Si sa: l'Italia è sempre stata una sorta di "Repubblica delle
banane" e il secondo dopoguerra sino alla caduta del Muro di Berlino ha
visto lo Stivale essere il luogo prescelto della strategia della
tensione, dei golpe strisciante e della struttura paramilitare Gladio,
pronta ad intervenire nel caso il partito comunista più forte
dell'Europa occidentale, uscisse dalle urne elettorali con la
maggioranza assoluta. Ma ben più che l'esempio cileno, fu
sufficiente ai dirigenti comunisti nostrani divenire progressivamente
partecipi del potere amministrativo locale, assumerne il controllo e la
gestione economica, per dimenticare e perdere la bussola della
"questione morale", con buona pace dei nostalgici di Enrico Berlinguer,
il primo ad accettare – attraverso il "compromesso storico" – la
corresponsabilità della gestione affaristica della politica
democristiana. In tal modo arrivarono gli anni '90, gli anni del
passaggio dalla Prima alla Seconda Repubblica, segnati non dalla
rottura, ma dalla continuità della politica del fare (affari),
definitivamente libera da qualsiasi pensiero politico (ideologico), e
del tutto corrispondente all'idea piduista di un Italia moderna, legata
ai poteri finanziario-mediatici. In altre parole al "berlusconismo", di
cui i leaders politici di tutti i partiti cercarono di coglierne la
trasformazione in atto sino a trasformarsi a loro volta in una copia
dell'originale, al punto che la scelta dell'elettorato ricadde –
ovviamente – sul più imitato dagli italiani: il cavalier
Silvio.
Così l'Italia poté orgogliosamente sentirsi di destra, e
la sinistra pure, con tanto di amor patrio, di federalismo egoistico,
di giustizialismo partigiano, di perbenismo borghese e pruriginoso.

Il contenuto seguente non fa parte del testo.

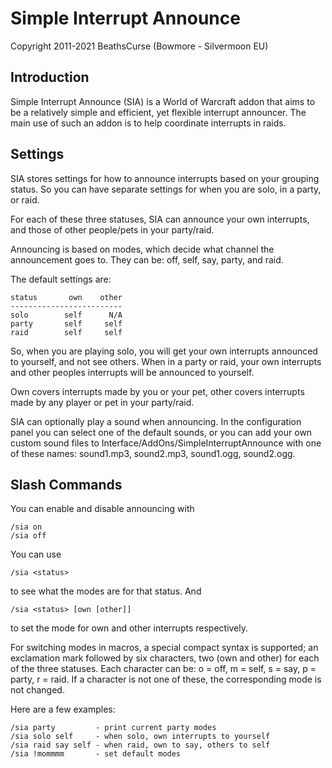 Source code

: 
Simple Interrupt Announce
=========================

Copyright 2011-2021 BeathsCurse (Bowmore - Silvermoon EU)


Introduction
------------

Simple Interrupt Announce (SIA) is a World of Warcraft addon that aims to be
a relatively simple and efficient, yet flexible interrupt announcer. The main
use of such an addon is to help coordinate interrupts in raids.


Settings
--------

SIA stores settings for how to announce interrupts based on your grouping
status. So you can have separate settings for when you are solo, in a party,
or raid.

For each of these three statuses, SIA can announce your own interrupts, and
those of other people/pets in your party/raid.

Announcing is based on modes, which decide what channel the announcement goes
to. They can be: off, self, say, party, and raid.

The default settings are:

    status       own    other
    -------------------------
    solo        self      N/A
    party       self     self
    raid        self     self

So, when you are playing solo, you will get your own interrupts announced to
yourself, and not see others. When in a party or raid, your own interrupts and
other peoples interrupts will be announced to yourself.

Own covers interrupts made by you or your pet, other covers interrupts made
by any player or pet in your party/raid.

SIA can optionally play a sound when announcing. In the configuration panel
you can select one of the default sounds, or you can add your own custom sound
files to Interface/AddOns/SimpleInterruptAnnounce with one of these names:
sound1.mp3, sound2.mp3, sound1.ogg, sound2.ogg.


Slash Commands
--------------

You can enable and disable announcing with

    /sia on
    /sia off

You can use

    /sia <status>

to see what the modes are for that status. And

    /sia <status> [own [other]]

to set the mode for own and other interrupts respectively.

For switching modes in macros, a special compact syntax is supported; an
exclamation mark followed by six characters, two (own and other) for each
of the three statuses. Each character can be: o = off, m = self, s = say,
p = party, r = raid. If a character is not one of these, the corresponding
mode is not changed.

Here are a few examples:

    /sia party         - print current party modes
    /sia solo self     - when solo, own interrupts to yourself
    /sia raid say self - when raid, own to say, others to self
    /sia !mommmm       - set default modes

Da
qui il declino nel baratro dei nostri giorni quotidiani; e il "decreto
sicurezza" recentemente approvato dal Senato è il risultato di
un clima politico-culturale che – al di là delle
rispettive posizioni assunte da maggioranza ed opposizione parlamentare
– dimostra lo stato di barbarie raggiunto da un Paese, l'Italia, che
normale non è più. Non solo per chi è clandestino,
ma anche per chi volontariamente si sente clandestino ogni qual volta
difende la propria e l'altrui dignità di fronte ad ogni sopruso
commesso in nome della legalità e della sicurezza di chi
amministra il potere.
Lo dimostrano i fatti accaduti in questi ultimi giorni e che accadranno
nei prossimi. Dalla manifestazione di Vicenza, agli arresti spoletini e
degli studenti dell'onda, alle tante e piccole provocazioni che
susseguiranno in vista del prossimo G8, appare evidente che esprimere
il proprio fermo e deciso no all'imbarbarimento della società
trasformata sempre più in una fortezza assediata, non
potrà trovare mediazioni possibili da parte di chi si sente
investito del ruolo di carceriere e come tale si comporta a difesa dei
loro padroni. Inevitabile sarà dunque la forza di chi
saprà praticare la libertà, sfuggendo dal recinto che lo
vorrebbe oltre che succube, anche utile idiota.